In 1991, I was well into my first enlistment in the U.S. Navy, stationed in, of all places, Fallon, Nevada. A local girl had invited me to a party for her younger brother, and when I arrived everyone was assembled in front of a big screen TV. I took one of the available chairs in the back and sat down to watch what was obviously an amateur, shot-on-video thriller involving a mad scientist, a secret formula, and some government agents. It reminded me, in its clumsiness and lack of technical "production values" of my own efforts at filmmaking nearly two decades earlier, except that the particular film I was watching was not, I soon realized, made exclusively for home consumption. The party I was attending was a celebration of the 18-year-old's winning a scholarship, on the strength of that film, to a California film school. When I heard this, I grew so despondent that I made some excuses and left the party.

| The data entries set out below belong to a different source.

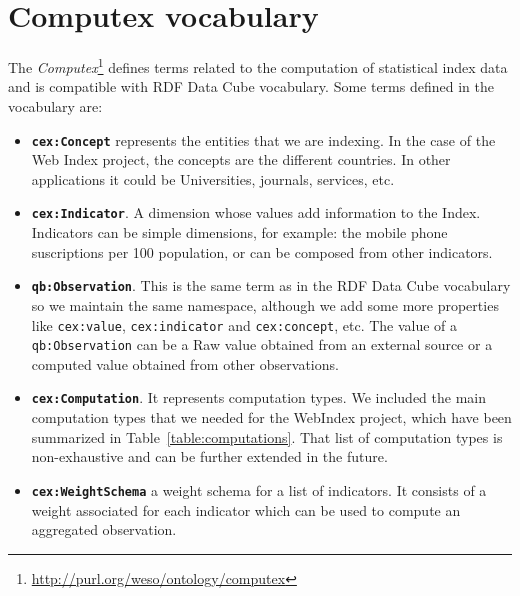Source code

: \documentclass{llncs}
\begin{document}
\section{Computex vocabulary}

The \emph{Computex}\footnote{\url{http://purl.org/weso/ontology/computex}} defines terms related to the
computation of statistical index data and is compatible with RDF Data Cube
vocabulary. Some terms defined in the vocabulary are:

\begin{itemize}
\item\textbf{\lstinline|cex:Concept|} represents the entities that we are
indexing.
In the case of the Web Index project, the concepts are the different countries.
In other applications it could be Universities, journals, services, etc.

\item\textbf{\lstinline|cex:Indicator|}. A dimension whose values add
information to the Index.
Indicators can be simple dimensions, for example: the mobile phone
suscriptions per 100 population, or can be composed from other
indicators. 

\item\textbf{\lstinline|qb:Observation|}. This is the same term as in the 
RDF Data Cube vocabulary so we maintain the same namespace, although we add some more properties like \lstinline|cex:value|, \lstinline|cex:indicator| 
and \lstinline|cex:concept|, etc. 
The value of a \lstinline|qb:Observation| can be a Raw value
   obtained from an external source or a computed value obtained from other
   observations.

\item\textbf{\lstinline|cex:Computation|}. It represents computation
types. We included the main computation types that we needed for the WebIndex project, which have been summarized in
Table~\ref{table:computations}. That list of computation types is non-exhaustive
and can be further extended in the future. 

\item\textbf{\lstinline|cex:WeightSchema|} a weight schema for a list of
indicators. It consists of a weight associated for each indicator which can be
used to compute an aggregated observation.

\end{itemize}
\end{document}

In fairness, the film showed an obvious understanding of how to edit and line up individual shots, which is probably what the films school had noticed. But it was no better - or worse - than the 8mm films I had made in my teens. Not that I realistically believed that I could have used those 8mm films to vault myself into a film school and thence into a career in films. It was not even that this lucky kid in Nevada had never been lectured by a contemptuous political science professor.

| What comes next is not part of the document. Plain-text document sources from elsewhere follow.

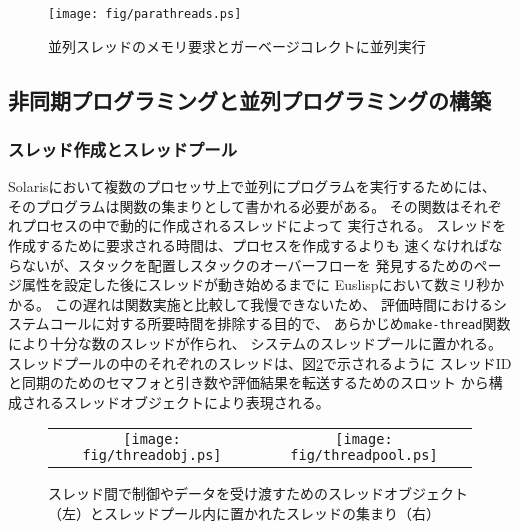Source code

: \begin{figure}
\begin{center}
\texttt{[image: fig/parathreads.ps]}
\caption{並列スレッドのメモリ要求とガーベージコレクトに並列実行}\label{parathreads}
\end{center}
\end{figure}

\subsection{非同期プログラミングと並列プログラミングの構築}
\subsubsection{スレッド作成とスレッドプール}
Solarisにおいて複数のプロセッサ上で並列にプログラムを実行するためには、
そのプログラムは関数の集まりとして書かれる必要がある。
その関数はそれぞれプロセスの中で動的に作成されるスレッドによって
実行される。
スレッドを作成するために要求される時間は、プロセスを作成するよりも
速くなければならないが、スタックを配置しスタックのオーバーフローを
発見するためのページ属性を設定した後にスレッドが動き始めるまでに
Euslispにおいて数ミリ秒かかる。
この遅れは関数実施と比較して我慢できないため、
評価時間におけるシステムコールに対する所要時間を排除する目的で、
あらかじめ{\tt make-thread}関数により十分な数のスレッドが作られ、
システムのスレッドプールに置かれる。
スレッドプールの中のそれぞれのスレッドは、図\ref{threadobj}で示されるように
スレッドIDと同期のためのセマフォと引き数や評価結果を転送するためのスロット
から構成されるスレッドオブジェクトにより表現される。

\begin{figure}
\begin{center}
\begin{tabular}{c c}
\texttt{[image: fig/threadobj.ps]} &
\texttt{[image: fig/threadpool.ps]} \\
\end{tabular}
\end{center}
\caption{\label{threadobj}スレッド間で制御やデータを受け渡すためのスレッドオブジェクト（左）とスレッドプール内に置かれたスレッドの集まり（右）}
\end{figure}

What got to me at a gut level that evening was that my dreams of becoming a film director, as unrealistic as they may indeed have been, were obviously not good enough to withstand the slightest discouragement. My congenital lack of ambition had done the rest. "So much for that dream," I thought at the time, and later on in Nevada, and once again today, so many years, misdirected careers and disappointed dreams later.
(1) Which was then UCD, or University of Colorado at Denver. It has since been renamed, sadly, CUD, or Colorado University at Denver.
(2) I once asked one such professor if it was too great a stretch to compare a chivalrous knight with a cowpoke who knows how to handle a pistol. He was unbending: "Shane is a knight," he insisted.
(3) In Oscar Wilde's words, "What a simplicity of means. And what a simplicity of ends!"